Picture has been used in I/A before and always doubt with the scope, the lines and angle of the vertical block of the sight frame.


----------



## Pete53 (Dec 5, 2011)

have you put your bow in a vertical bow vice and leveled bow and bow string ? then see if site level matches if all match in leveling its you .those all need to be level tuned first.you holding the bow will not work,otherwise then its a problem or problems like sonny says above? just my 2 cents ? good luck


----------



## thawk (Mar 11, 2003)

1tiger said:


> the problem is my bubble always sits all the way to the left.the only way I can get my sight bubble level is to have a bunch of weight 18 oz on my 15 inch side bar,6 oz on 33 inch front bar.the side bar has to be way out to the left side with all that weight just to get the bubble to be level.it is a struggle to hold like that,and I use to just take my level off the sight and just shoot with my natural cant and miss left or right on side hill shots.the cant is more than a full bubble so has anyone had success shimming a sight with that much cant and just adjusting the level to be correct to that natural cant.
> any help would be appreciated.
> just for fyi I have shot in ASA pro am shoots and still placed in the money shooting with no level,so just trying to get to that next level with my bad natural cant.i have this cant with every bow I shoot target bows and hunting bows. thanks


Shimming your sight works fine.
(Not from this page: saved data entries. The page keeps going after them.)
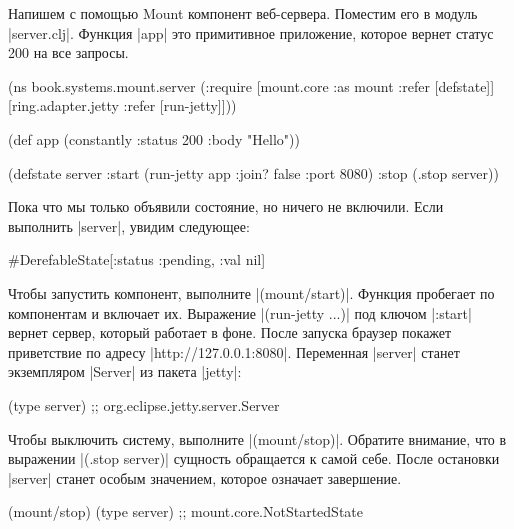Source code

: Напишем с помощью Mount компонент веб-сервера. Поместим его в модуль
\spverb|server.clj|. Функция \spverb|app| это примитивное приложение, которое
вернет статус 200 на все запросы.

\begin{english}
  \begin{clojure}
(ns book.systems.mount.server
  (:require
   [mount.core :as mount :refer [defstate]]
   [ring.adapter.jetty :refer [run-jetty]]))

(def app (constantly {:status 200 :body "Hello"}))

(defstate server
  :start (run-jetty app {:join? false :port 8080})
  :stop (.stop server))
  \end{clojure}
\end{english}

Пока что мы только объявили состояние, но ничего не включили. Если выполнить
\spverb|server|, увидим следующее:

\begin{english}
  \begin{clojure}
#DerefableState[{:status :pending, :val nil}]
  \end{clojure}
\end{english}

Чтобы запустить компонент, выполните \spverb|(mount/start)|. Функция пробегает
по компонентам и включает их. Выражение \spverb|(run-jetty ...)| под ключом
\spverb|:start| вернет сервер, который работает в фоне. После запуска браузер
покажет приветствие по адресу \spverb|http://127.0.0.1:8080|. Переменная
\spverb|server| станет экземпляром \spverb|Server| из пакета \spverb|jetty|:

\begin{english}
  \begin{clojure}
(type server)
;; org.eclipse.jetty.server.Server
  \end{clojure}
\end{english}

Чтобы выключить систему, выполните \spverb|(mount/stop)|. Обратите внимание, что
в выражении \spverb|(.stop server)| сущность обращается к самой себе. После
остановки \spverb|server| станет особым значением, которое означает завершение.

\begin{english}
  \begin{clojure}
(mount/stop)
(type server)
;; mount.core.NotStartedState
  \end{clojure}
\end{english}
I level mine in a jig for both 2nd and 3rd axis. It's not as perfect as doing it at full draw and taking the bow into account but it is close enough that you will never miss do to the level.
I found out I had a natural can't the same as others mentioned (old BHFS class) when I switched to freestyle trying to fight the level was so uncomfortable I just quit fighting and decided to shoot while being comfortable. You can shoot to any level your ability will allow with your sight canted.


----------



## redman (Feb 22, 2003)

Field 14 has some great info on this.


----------



## 1tiger (Jan 24, 2005)

I have a cbe vertex sight and already have it adjusted as far to the left as it can go and it still not near enough. it still appears to be full bubble to the left.i just cannot fight putting 18 oz on the side bar that far swung out left.can I shoot this way yes but it so uncomfortable fighting that much side weight that it effects my focus to much. I guess I will start with a 1/8 inch washer and see what that does,unless someone has a better idea. thanks.


----------



## nestly (Apr 19, 2015)

I'd suggest an adapter plate between the sight extension and the sight frame rather than putting washers between the riser and the dovetail mounting bracket (if that's what you had in mind?)


----------



## SonnyThomas (Sep 10, 2006)

Some sight frames have the capability of tilt with a regular adapter plate (Sure Loc Challenger and Supreme), others don't and Copper John ANTS 2 just plain sucks.


----------



## thawk (Mar 11, 2003)

Set your bow up with the weight and mounting position that you like, shoot for a while (couple 300 rounds) paying no mind to the level, even put tape over it. While aiming have someone measure the amount of can't you hold your bow at, have it measured a couple times for consistency.
Then have a wedge cut to that angle, I have used both aluminum and plexiglass. Your sight can be leveled on a jig for 2nd and third axis.


----------



## Padgett (Feb 5, 2010)

If you are struggling to set your bow vertical it is probably because you have some kind of funky grip and front arm and front shoulder setup, you should be able to easily come to full draw and hold the bow anywhere you want to and then by putting stabs on the bow you should be able to come to full draw and be perfect without even trying. Why? Because the setup takes care of you properly. More than likely it is a overly deep grip that is getting well into the love line area and that puts your whole grip at a funky angle, this puts the entire front end under a rotational tension that forces you crooked and you have to fight to get vertical.


----------



## Padgett (Feb 5, 2010)

I am sitting here trying to think what sight out there would need shimming to take care of getting a sight vertical or a slight natural cant, shimming usually is used when a sight doesn't have 3rd axis and a guy wants to shim to do that.


----------



## thawk (Mar 11, 2003)

I would absolutely agree if every person was the same. Some people are double jointed, so a double jointed person probably can't figure out why you can't bend your joints as far as he can just like you don't understand why some people can't hold a bow straight feeling uncomfortable.
Just because something is the norm, doesn't make it the only way to do something.
Personally I feel that anything that makes you more comfortable and relaxed while shooting is a good thing.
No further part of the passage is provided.